L’engouement actuel pour la culture potagère prend une telle ampleur que l’on parle autant d’agriculture urbaine que de jardin potager. En effet, les citadins ayant de plus en plus besoin de verdure et d’espaces végétalisés se tournent à présent vers les légumes, plantes aromatiques et petits fruits.

Cette culture autrefois réservée à un lieu bien déterminé au sein d’un jardin s’émancipe dans toutes les configurations possibles. Même les principes de base ont évolué, les pratiques et les supports de culture également. L’envie de récolter ce que l’on va consommer reste cependant identique. Le potager devient ainsi un style de jardin très prisé. Il a plutôt tendance de nos jours à s’associer aux cultures d’ornement, les nouveaux jardiniers considérant que les légumes et les fruits font partie de l’ornement général des espaces extérieurs.

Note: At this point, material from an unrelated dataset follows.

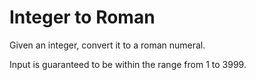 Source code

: # Integer to Roman

Given an integer, convert it to a roman numeral.

Input is guaranteed to be within the range from 1 to 3999.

C’est un espace réservé aux cultures nourricières. Il peut rassembler des légumes, des plantes aromatiques et des petits fruits comme les groseilles, le cassis, les framboises, les fraises et autres fruits poussant sur des arbustes ou des plantes vivaces. Les arbres fruitiers sont, eux, plantés dans un verger, ou dans une autre partie du jardin d’ornement. Mais les espaces clairement dédiés à ces catégories de plantations dans les anciens jardins ont évolué à notre époque pour finalement se confondre de plus en plus. Le changement de techniques de jardinage oriente aussi dans cette voie où verger et potager s’associent, pour cultiver de manière plus écologique et raisonnée selon les bases de l’agroécologie ou de la permaculture.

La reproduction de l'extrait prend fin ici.